Assignment >> Take the lines below between the one holding "or wireless connections." and the one holding "## Explain TCP model.", inclusive, and copy them exactly. Add nothing.

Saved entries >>
>>>

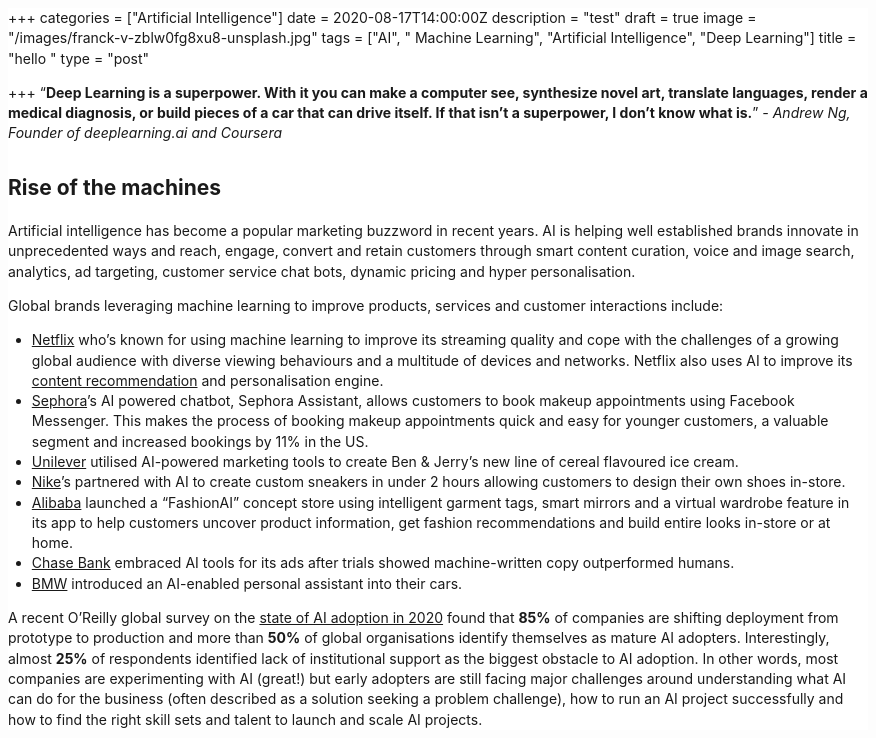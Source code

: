 +++
categories = ["Artificial Intelligence"]
date = 2020-08-17T14:00:00Z
description = "test"
draft = true
image = "/images/franck-v-zblw0fg8xu8-unsplash.jpg"
tags = ["AI", " Machine Learning", "Artificial Intelligence", "Deep Learning"]
title = "hello "
type = "post"

+++
“**Deep Learning is a superpower. With it you can make a computer see, synthesize novel art, translate languages, render a medical diagnosis, or build pieces of a car that can drive itself. If that isn’t a superpower, I don’t know what is.**” _- Andrew Ng, Founder of deeplearning.ai and Coursera_

## **Rise of the machines**

Artificial intelligence has become a popular marketing buzzword in recent years. AI is helping well established brands innovate in unprecedented ways and reach, engage, convert and retain customers through smart content curation, voice and image search, analytics, ad targeting, customer service chat bots, dynamic pricing and hyper personalisation.

Global brands leveraging machine learning to improve products, services and customer interactions include:

* [Netflix](https://netflixtechblog.com/using-machine-learning-to-improve-streaming-quality-at-netflix-9651263ef09f) who’s known for using machine learning to improve its streaming quality and cope with the challenges of a growing global audience with diverse viewing behaviours and a multitude of devices and networks. Netflix also uses AI to improve its [content recommendation](https://netflixtechblog.com/netflix-at-spark-ai-summit-2018-5304749ed7fa) and personalisation engine.
* [Sephora](https://www.indigo9digital.com/blog/learn-how-sephora-is-using-chatbots-to-create-a-better-customer-experience)’s AI powered chatbot, Sephora Assistant, allows customers to book makeup appointments using Facebook Messenger. This makes the process of booking makeup appointments quick and easy for younger customers, a valuable segment and increased bookings by 11% in the US.
* [Unilever](https://digiday.com/marketing/artificial-intelligence-influencing-unilevers-marketing/) utilised AI-powered marketing tools to create Ben & Jerry’s new line of cereal flavoured ice cream.
* [Nike](https://www.businessinsider.com/nikes-new-tech-creates-custom-sneakers-in-under-2-hours-2017-9?IR=T)’s partnered with AI to create custom sneakers in under 2 hours allowing customers to design their own shoes in-store.
* [Alibaba](https://www.businessinsider.com/alibaba-starts-using-fashion-ai-technology-2018-7?IR=T) launched a “FashionAI” concept store using intelligent garment tags, smart mirrors and a virtual wardrobe feature in its app to help customers uncover product information, get fashion recommendations and build entire looks in-store or at home.
* [Chase Bank](https://adage.com/article/cmo-strategy/chase-commits-ai-after-machines-outperform-humans-copywriting-trials/2187606?) embraced AI tools for its ads after trials showed machine-written copy outperformed humans.
* [BMW](https://www.autonews.com/article/20180906/MOBILITY/180909856/bmw-introduces-intelligent-personal-assistant-communications-system) introduced an AI-enabled personal assistant into their cars.

A recent O’Reilly global survey on the [state of AI adoption in 2020](https://www.oreilly.com/radar/ai-adoption-in-the-enterprise-2020/) found that **85%** of companies are shifting deployment from prototype to production and more than **50%** of global organisations identify themselves as mature AI adopters. Interestingly, almost **25%** of respondents identified lack of institutional support as the biggest obstacle to AI adoption. In other words, most companies are experimenting with AI (great!) but early adopters are still facing major challenges around understanding what AI can do for the business (often described as a solution seeking a problem challenge), how to run an AI project successfully and how to find the right skill sets and talent to launch and scale AI projects.
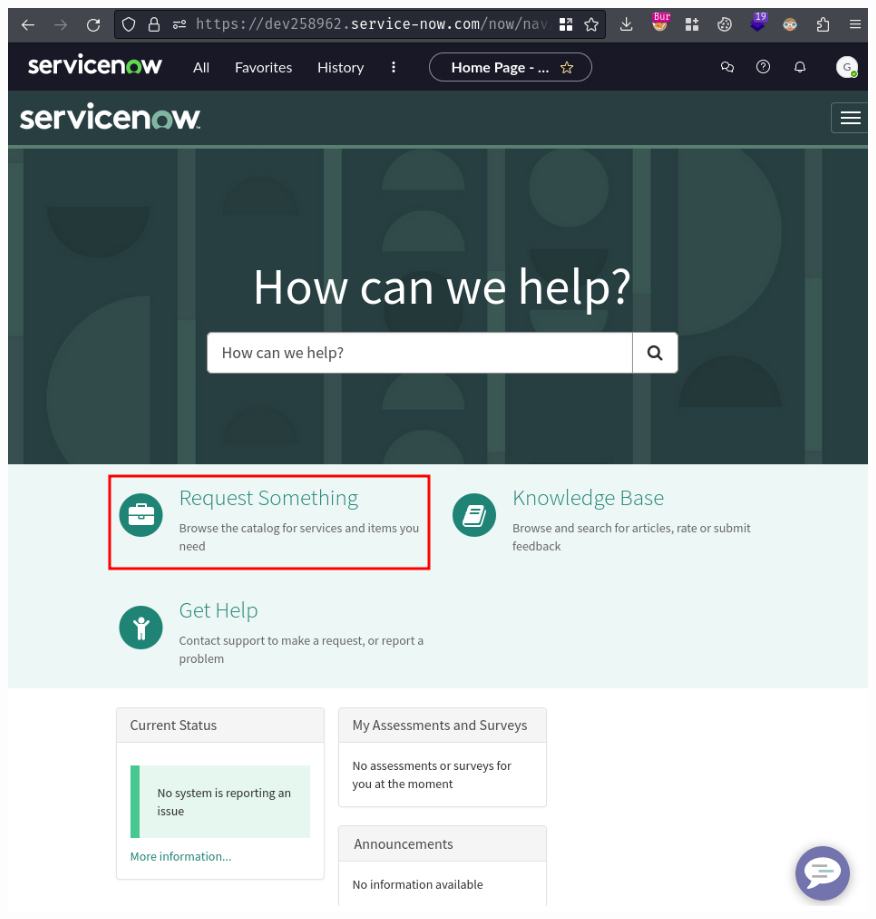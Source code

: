 ![](https://github.com/siunam321/CTF-Writeups/blob/main/San-Diego-CTF-2024/images/Pasted%20image%2020240513185322.png)
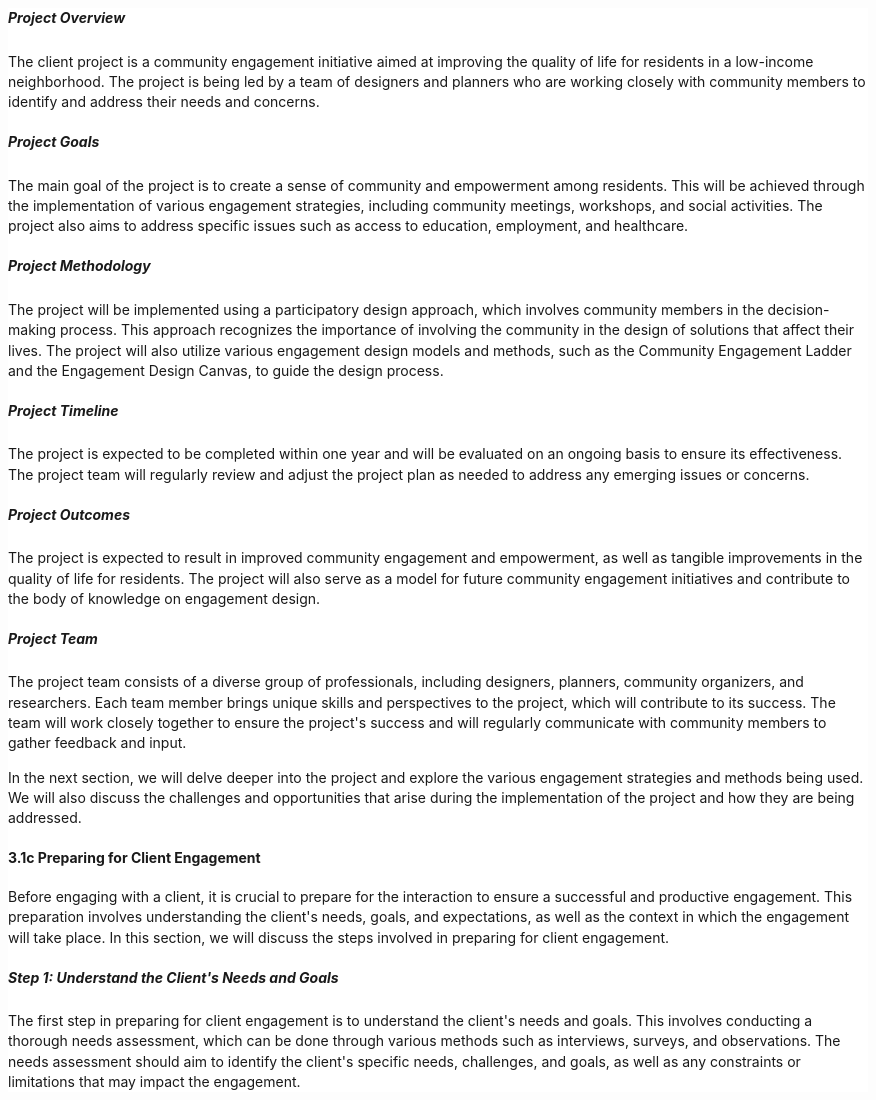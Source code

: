 ##### Project Overview

The client project is a community engagement initiative aimed at improving the quality of life for residents in a low-income neighborhood. The project is being led by a team of designers and planners who are working closely with community members to identify and address their needs and concerns.

##### Project Goals

The main goal of the project is to create a sense of community and empowerment among residents. This will be achieved through the implementation of various engagement strategies, including community meetings, workshops, and social activities. The project also aims to address specific issues such as access to education, employment, and healthcare.

##### Project Methodology

The project will be implemented using a participatory design approach, which involves community members in the decision-making process. This approach recognizes the importance of involving the community in the design of solutions that affect their lives. The project will also utilize various engagement design models and methods, such as the Community Engagement Ladder and the Engagement Design Canvas, to guide the design process.

##### Project Timeline

The project is expected to be completed within one year and will be evaluated on an ongoing basis to ensure its effectiveness. The project team will regularly review and adjust the project plan as needed to address any emerging issues or concerns.

##### Project Outcomes

The project is expected to result in improved community engagement and empowerment, as well as tangible improvements in the quality of life for residents. The project will also serve as a model for future community engagement initiatives and contribute to the body of knowledge on engagement design.

##### Project Team

The project team consists of a diverse group of professionals, including designers, planners, community organizers, and researchers. Each team member brings unique skills and perspectives to the project, which will contribute to its success. The team will work closely together to ensure the project's success and will regularly communicate with community members to gather feedback and input.

In the next section, we will delve deeper into the project and explore the various engagement strategies and methods being used. We will also discuss the challenges and opportunities that arise during the implementation of the project and how they are being addressed. 





#### 3.1c Preparing for Client Engagement

Before engaging with a client, it is crucial to prepare for the interaction to ensure a successful and productive engagement. This preparation involves understanding the client's needs, goals, and expectations, as well as the context in which the engagement will take place. In this section, we will discuss the steps involved in preparing for client engagement.

##### Step 1: Understand the Client's Needs and Goals

The first step in preparing for client engagement is to understand the client's needs and goals. This involves conducting a thorough needs assessment, which can be done through various methods such as interviews, surveys, and observations. The needs assessment should aim to identify the client's specific needs, challenges, and goals, as well as any constraints or limitations that may impact the engagement.
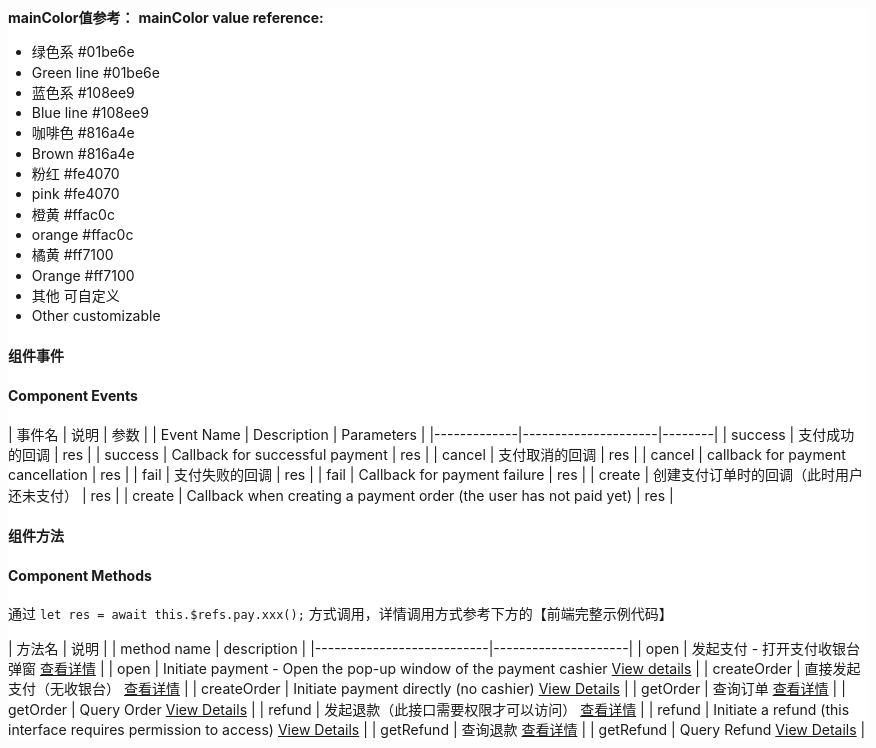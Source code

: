 **mainColor值参考：**
**mainColor value reference:**

- 绿色系 #01be6e 
- Green line #01be6e
- 蓝色系 #108ee9 
- Blue line #108ee9
- 咖啡色 #816a4e 
- Brown #816a4e
- 粉红 #fe4070 
- pink #fe4070
- 橙黄 #ffac0c 
- orange #ffac0c
- 橘黄 #ff7100
- Orange #ff7100
- 其他 可自定义
- Other customizable

#### 组件事件
#### Component Events

| 事件名       | 说明                |  参数  |
| Event Name | Description | Parameters |
|-------------|---------------------|--------|
| success     | 支付成功的回调       |  res  | 
| success | Callback for successful payment | res |
| cancel      | 支付取消的回调       |  res  |
| cancel | callback for payment cancellation | res |
| fail        | 支付失败的回调       |  res  | 
| fail | Callback for payment failure | res |
| create      | 创建支付订单时的回调（此时用户还未支付）  | res | 
| create | Callback when creating a payment order (the user has not paid yet) | res |

#### 组件方法
#### Component Methods

通过 `let res = await this.$refs.pay.xxx();` 方式调用，详情调用方式参考下方的【前端完整示例代码】

| 方法名                    | 说明                | 
| method name | description |
|---------------------------|---------------------|
| open                      | 发起支付 - 打开支付收银台弹窗    [查看详情](#create-order) |
| open | Initiate payment - Open the pop-up window of the payment cashier [View details](#create-order) |
| createOrder               | 直接发起支付（无收银台） [查看详情](#create-order) |
| createOrder | Initiate payment directly (no cashier) [View Details](#create-order) |
| getOrder                  | 查询订单     [查看详情](#get-order) |
| getOrder | Query Order [View Details](#get-order) |
| refund                    | 发起退款（此接口需要权限才可以访问）  [查看详情](#refund) |
| refund | Initiate a refund (this interface requires permission to access) [View Details](#refund) |
| getRefund                 | 查询退款  [查看详情](#get-refund) | 
| getRefund | Query Refund [View Details](#get-refund) |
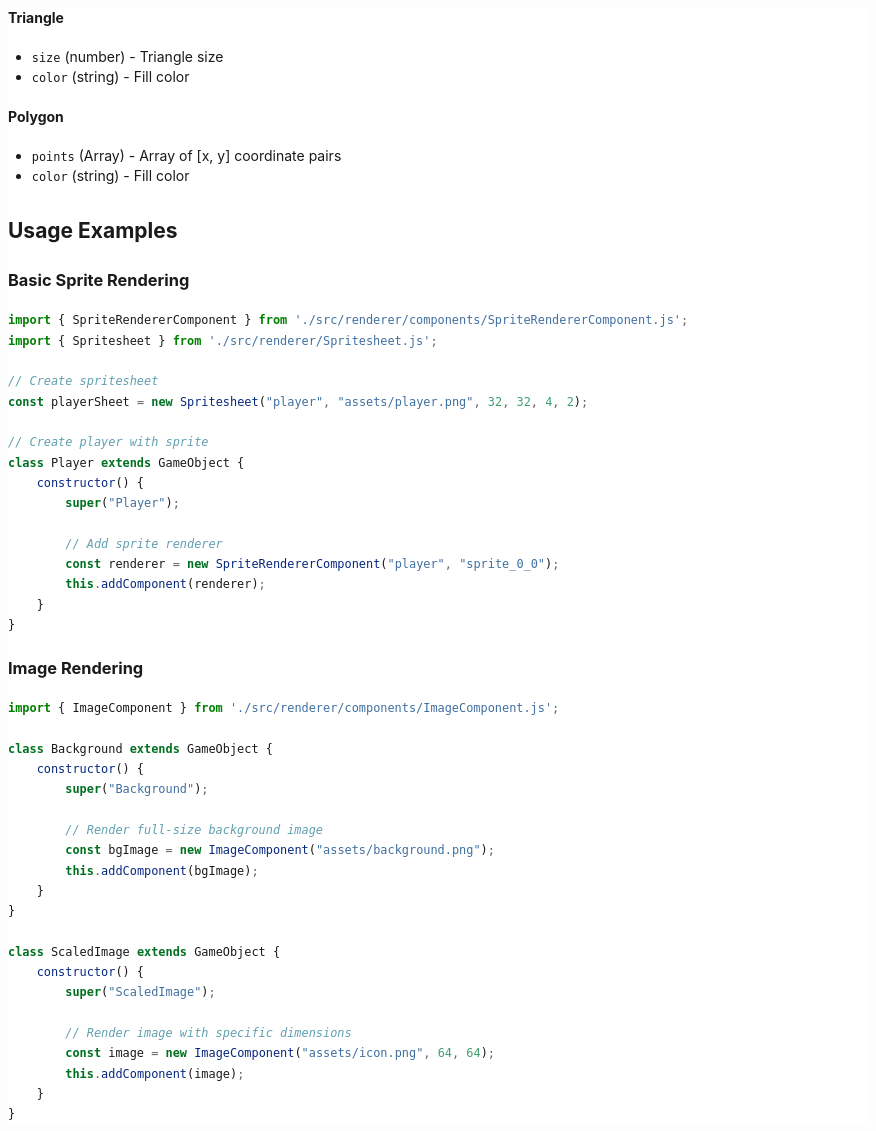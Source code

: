 #### Triangle
- `size` (number) - Triangle size
- `color` (string) - Fill color

#### Polygon
- `points` (Array) - Array of [x, y] coordinate pairs
- `color` (string) - Fill color

## Usage Examples

### Basic Sprite Rendering

```javascript
import { SpriteRendererComponent } from './src/renderer/components/SpriteRendererComponent.js';
import { Spritesheet } from './src/renderer/Spritesheet.js';

// Create spritesheet
const playerSheet = new Spritesheet("player", "assets/player.png", 32, 32, 4, 2);

// Create player with sprite
class Player extends GameObject {
    constructor() {
        super("Player");
        
        // Add sprite renderer
        const renderer = new SpriteRendererComponent("player", "sprite_0_0");
        this.addComponent(renderer);
    }
}
```

### Image Rendering

```javascript
import { ImageComponent } from './src/renderer/components/ImageComponent.js';

class Background extends GameObject {
    constructor() {
        super("Background");
        
        // Render full-size background image
        const bgImage = new ImageComponent("assets/background.png");
        this.addComponent(bgImage);
    }
}

class ScaledImage extends GameObject {
    constructor() {
        super("ScaledImage");
        
        // Render image with specific dimensions
        const image = new ImageComponent("assets/icon.png", 64, 64);
        this.addComponent(image);
    }
}
```
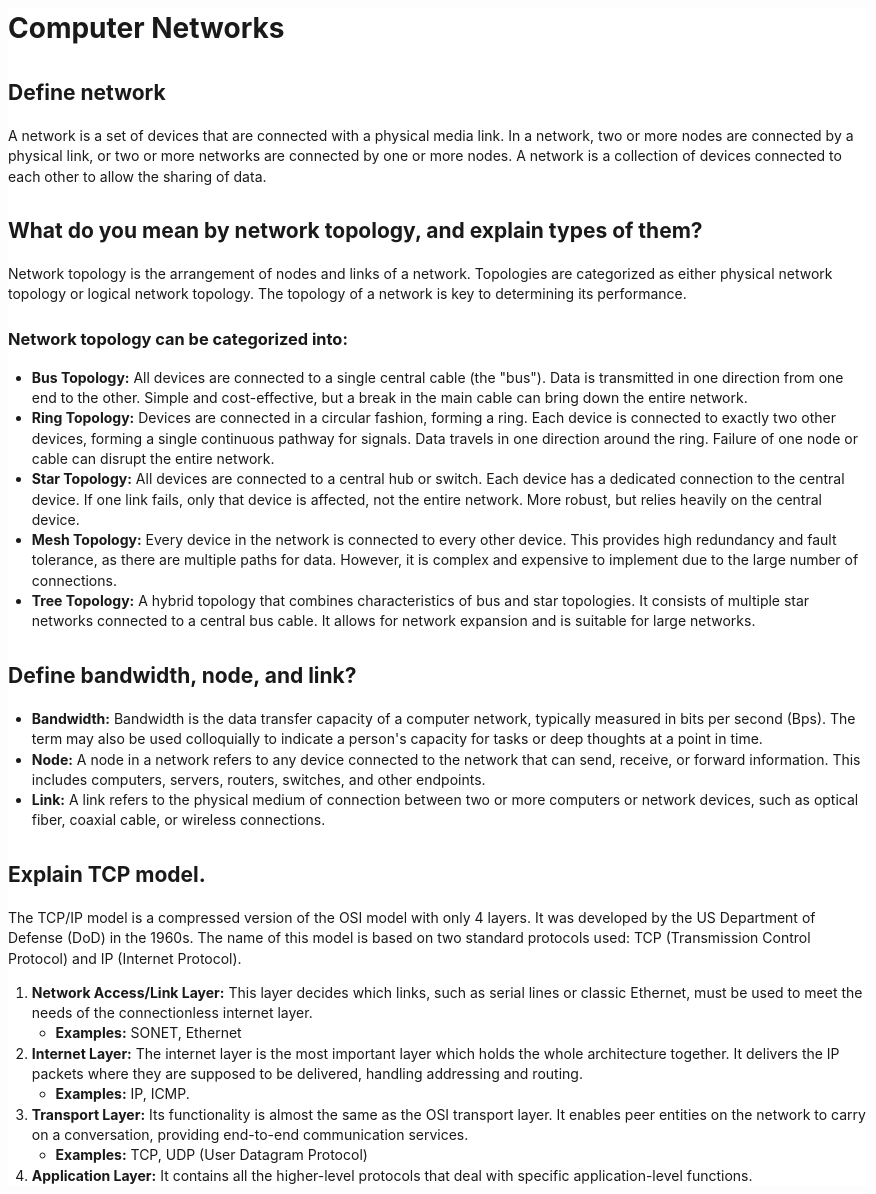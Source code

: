 # Computer Networks

## Define network

A network is a set of devices that are connected with a physical media link. In a network, two or more nodes are connected by a physical link, or two or more networks are connected by one or more nodes. A network is a collection of devices connected to each other to allow the sharing of data.

## What do you mean by network topology, and explain types of them?

Network topology is the arrangement of nodes and links of a network. Topologies are categorized as either physical network topology or logical network topology. The topology of a network is key to determining its performance.

### Network topology can be categorized into:
* **Bus Topology:** All devices are connected to a single central cable (the "bus"). Data is transmitted in one direction from one end to the other. Simple and cost-effective, but a break in the main cable can bring down the entire network.
* **Ring Topology:** Devices are connected in a circular fashion, forming a ring. Each device is connected to exactly two other devices, forming a single continuous pathway for signals. Data travels in one direction around the ring. Failure of one node or cable can disrupt the entire network.
* **Star Topology:** All devices are connected to a central hub or switch. Each device has a dedicated connection to the central device. If one link fails, only that device is affected, not the entire network. More robust, but relies heavily on the central device.
* **Mesh Topology:** Every device in the network is connected to every other device. This provides high redundancy and fault tolerance, as there are multiple paths for data. However, it is complex and expensive to implement due to the large number of connections.
* **Tree Topology:** A hybrid topology that combines characteristics of bus and star topologies. It consists of multiple star networks connected to a central bus cable. It allows for network expansion and is suitable for large networks.

## Define bandwidth, node, and link?

* **Bandwidth:** Bandwidth is the data transfer capacity of a computer network, typically measured in bits per second (Bps). The term may also be used colloquially to indicate a person's capacity for tasks or deep thoughts at a point in time.
* **Node:** A node in a network refers to any device connected to the network that can send, receive, or forward information. This includes computers, servers, routers, switches, and other endpoints.
* **Link:** A link refers to the physical medium of connection between two or more computers or network devices, such as optical fiber, coaxial cable, or wireless connections.

## Explain TCP model.

The TCP/IP model is a compressed version of the OSI model with only 4 layers. It was developed by the US Department of Defense (DoD) in the 1960s. The name of this model is based on two standard protocols used: TCP (Transmission Control Protocol) and IP (Internet Protocol).

1.  **Network Access/Link Layer:** This layer decides which links, such as serial lines or classic Ethernet, must be used to meet the needs of the connectionless internet layer.
    * **Examples:** SONET, Ethernet
2.  **Internet Layer:** The internet layer is the most important layer which holds the whole architecture together. It delivers the IP packets where they are supposed to be delivered, handling addressing and routing.
    * **Examples:** IP, ICMP.
3.  **Transport Layer:** Its functionality is almost the same as the OSI transport layer. It enables peer entities on the network to carry on a conversation, providing end-to-end communication services.
    * **Examples:** TCP, UDP (User Datagram Protocol)
4.  **Application Layer:** It contains all the higher-level protocols that deal with specific application-level functions.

<<<

Output for this exercise >>
* **Link:** A link refers to the physical medium of connection between two or more computers or network devices, such as optical fiber, coaxial cable, or wireless connections.

## Explain TCP model.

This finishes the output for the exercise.